Basic And The “Fraud On The Market” Presumption
The “fraud on the market” doctrine posits that the price of a security trading in an efficient market reflects all publicly available information about that security, and gives rise to a rebuttable presumption that investors rely on misrepresentations that are reflected in the prices of such securities at the time they transact. Armed with the “fraud on the market” doctrine, plaintiffs in private actions under Section 10(b) of the Securities Exchange Act of 1934 and SEC Rule 10b-5 can establish their own reliance, and the reliance of proposed class members, on alleged misstatements they never saw and of which they may have been entirely unaware.

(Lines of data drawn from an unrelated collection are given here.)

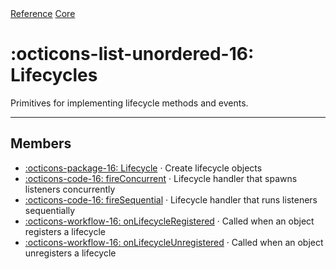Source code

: <div class="ompdoc-reference-breadcrumbs">
<a href="../../">Reference</a>
<a href="../">Core</a>
</div>

# :octicons-list-unordered-16: Lifecycles

Primitives for implementing lifecycle methods and events.

---

## Members

- [:octicons-package-16: Lifecycle](lifecycle.md) · Create lifecycle objects
- [:octicons-code-16: fireConcurrent](fire-concurrent.md) · Lifecycle handler
  that spawns listeners concurrently
- [:octicons-code-16: fireSequential](fire-sequential.md) · Lifecycle handler
  that runs listeners sequentially
- [:octicons-workflow-16: onLifecycleRegistered](on-lifecycle-registered.md) ·
  Called when an object registers a lifecycle
- [:octicons-workflow-16: onLifecycleUnregistered](on-lifecycle-unregistered.md)
  · Called when an object unregisters a lifecycle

The importance to securities class action litigation of Basic and the “fraud on the market” doctrine cannot be overstated. The Supreme Court recently and cogently observed that proving each class member's “eyeball” reliance on an alleged misrepresentation would be difficult because “many, if not most, individuals who purchase stock from third parties on an impersonal exchange will be unaware of statements made by the issuer of those securities.” Amgen Inc. v. Connecticut Retirement Plans & Trust Funds, 133 S. Ct. 1184, 1208 (2013). Thus, without the “fraud on the market” presumption of reliance, plaintiffs purporting to assert class action securities fraud claims would have difficulty showing reliance on a classwide basis, and hence satisfying the prerequisite to class certification under Fed. R. Civ. P. 23(b)(3) that “questions of law or fact common to class members predominate over any questions affecting only individual members.” By dispensing with the need for proof of “eyeball” reliance by each class member, Basic effectively paved the way for modern-day securities litigation. After Basic, securities fraud class actions rose dramatically. Between 1997 and 2012, more than 3,050 private securities class action lawsuits were reportedly filed, and those cases generated aggregate settlements of more than $73 billion.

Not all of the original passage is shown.